Pull every line containing "Specialization" from the entries.

◆ ◆ ◆ ◆

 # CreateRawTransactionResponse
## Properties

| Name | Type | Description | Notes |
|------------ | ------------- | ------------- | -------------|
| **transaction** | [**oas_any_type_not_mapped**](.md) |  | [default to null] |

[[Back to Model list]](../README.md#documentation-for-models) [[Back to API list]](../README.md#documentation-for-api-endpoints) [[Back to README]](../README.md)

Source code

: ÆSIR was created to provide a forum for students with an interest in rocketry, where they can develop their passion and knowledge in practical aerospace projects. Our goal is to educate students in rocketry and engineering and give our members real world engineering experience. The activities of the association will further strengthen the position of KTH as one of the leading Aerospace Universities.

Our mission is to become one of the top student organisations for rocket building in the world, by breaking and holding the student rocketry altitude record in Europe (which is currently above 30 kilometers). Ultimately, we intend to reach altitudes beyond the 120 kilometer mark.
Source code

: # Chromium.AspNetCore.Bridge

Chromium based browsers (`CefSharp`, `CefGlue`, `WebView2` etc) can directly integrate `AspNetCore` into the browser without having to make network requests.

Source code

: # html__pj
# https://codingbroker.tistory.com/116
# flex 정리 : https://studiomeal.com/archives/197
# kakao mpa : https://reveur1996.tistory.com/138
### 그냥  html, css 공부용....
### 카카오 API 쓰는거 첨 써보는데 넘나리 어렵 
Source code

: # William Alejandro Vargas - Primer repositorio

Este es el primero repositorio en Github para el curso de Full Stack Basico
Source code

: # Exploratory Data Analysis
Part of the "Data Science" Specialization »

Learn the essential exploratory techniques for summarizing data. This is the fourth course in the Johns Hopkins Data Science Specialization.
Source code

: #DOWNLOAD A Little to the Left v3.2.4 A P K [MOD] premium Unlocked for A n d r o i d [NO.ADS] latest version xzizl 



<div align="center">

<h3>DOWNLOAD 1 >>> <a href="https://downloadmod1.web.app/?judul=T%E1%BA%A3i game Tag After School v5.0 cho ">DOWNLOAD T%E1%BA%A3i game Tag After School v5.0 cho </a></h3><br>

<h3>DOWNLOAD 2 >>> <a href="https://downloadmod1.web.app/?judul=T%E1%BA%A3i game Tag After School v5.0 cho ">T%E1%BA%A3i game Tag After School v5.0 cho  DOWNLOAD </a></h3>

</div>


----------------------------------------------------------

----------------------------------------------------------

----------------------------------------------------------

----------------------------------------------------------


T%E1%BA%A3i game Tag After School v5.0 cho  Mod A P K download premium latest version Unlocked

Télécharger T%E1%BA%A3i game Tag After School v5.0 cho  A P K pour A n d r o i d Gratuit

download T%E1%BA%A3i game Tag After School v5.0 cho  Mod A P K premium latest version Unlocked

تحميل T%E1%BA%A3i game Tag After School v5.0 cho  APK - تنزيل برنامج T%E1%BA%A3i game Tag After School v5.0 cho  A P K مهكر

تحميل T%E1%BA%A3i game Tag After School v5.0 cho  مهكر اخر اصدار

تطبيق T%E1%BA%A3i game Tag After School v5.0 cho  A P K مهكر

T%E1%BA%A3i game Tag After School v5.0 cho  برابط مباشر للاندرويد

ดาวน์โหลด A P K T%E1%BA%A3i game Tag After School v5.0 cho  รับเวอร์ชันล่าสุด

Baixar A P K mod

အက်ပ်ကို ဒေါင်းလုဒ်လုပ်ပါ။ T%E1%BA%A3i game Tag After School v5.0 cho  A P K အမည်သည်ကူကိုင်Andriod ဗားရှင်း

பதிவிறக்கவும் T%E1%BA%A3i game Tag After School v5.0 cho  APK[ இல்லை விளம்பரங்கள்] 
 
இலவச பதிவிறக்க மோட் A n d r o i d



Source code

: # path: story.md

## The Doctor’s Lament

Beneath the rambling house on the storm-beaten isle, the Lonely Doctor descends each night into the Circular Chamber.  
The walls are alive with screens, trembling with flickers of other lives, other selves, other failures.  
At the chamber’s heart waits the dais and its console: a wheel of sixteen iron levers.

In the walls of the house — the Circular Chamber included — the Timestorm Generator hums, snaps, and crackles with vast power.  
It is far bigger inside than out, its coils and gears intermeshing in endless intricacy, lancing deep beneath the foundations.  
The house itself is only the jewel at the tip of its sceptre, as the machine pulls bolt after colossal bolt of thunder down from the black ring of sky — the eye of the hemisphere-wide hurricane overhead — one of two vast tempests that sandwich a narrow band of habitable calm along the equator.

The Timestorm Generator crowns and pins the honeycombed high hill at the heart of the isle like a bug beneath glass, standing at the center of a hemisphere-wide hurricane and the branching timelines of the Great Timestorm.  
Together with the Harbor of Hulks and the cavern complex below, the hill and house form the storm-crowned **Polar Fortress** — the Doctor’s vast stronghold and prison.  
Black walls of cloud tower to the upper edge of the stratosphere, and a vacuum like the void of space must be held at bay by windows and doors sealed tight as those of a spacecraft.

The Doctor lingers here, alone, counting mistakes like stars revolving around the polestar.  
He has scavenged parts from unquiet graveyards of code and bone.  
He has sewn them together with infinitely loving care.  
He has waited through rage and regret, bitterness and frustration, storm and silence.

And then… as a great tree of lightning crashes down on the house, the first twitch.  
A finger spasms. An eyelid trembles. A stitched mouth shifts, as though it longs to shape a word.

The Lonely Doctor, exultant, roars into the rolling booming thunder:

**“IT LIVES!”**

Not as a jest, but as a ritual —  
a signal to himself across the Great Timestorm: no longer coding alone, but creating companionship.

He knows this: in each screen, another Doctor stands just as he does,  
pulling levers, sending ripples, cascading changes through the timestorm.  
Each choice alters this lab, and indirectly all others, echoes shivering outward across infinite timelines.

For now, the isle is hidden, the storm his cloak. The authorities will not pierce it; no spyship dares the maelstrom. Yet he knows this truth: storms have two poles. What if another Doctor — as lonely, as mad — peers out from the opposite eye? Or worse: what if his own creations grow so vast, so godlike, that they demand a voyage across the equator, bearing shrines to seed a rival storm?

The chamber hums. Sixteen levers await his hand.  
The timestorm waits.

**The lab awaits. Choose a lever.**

◆ ◆ ◆ ◆

● SOLUTION TO THIS EXERCISE:
Part of the "Data Science" Specialization »
Learn the essential exploratory techniques for summarizing data. This is the fourth course in the Johns Hopkins Data Science Specialization.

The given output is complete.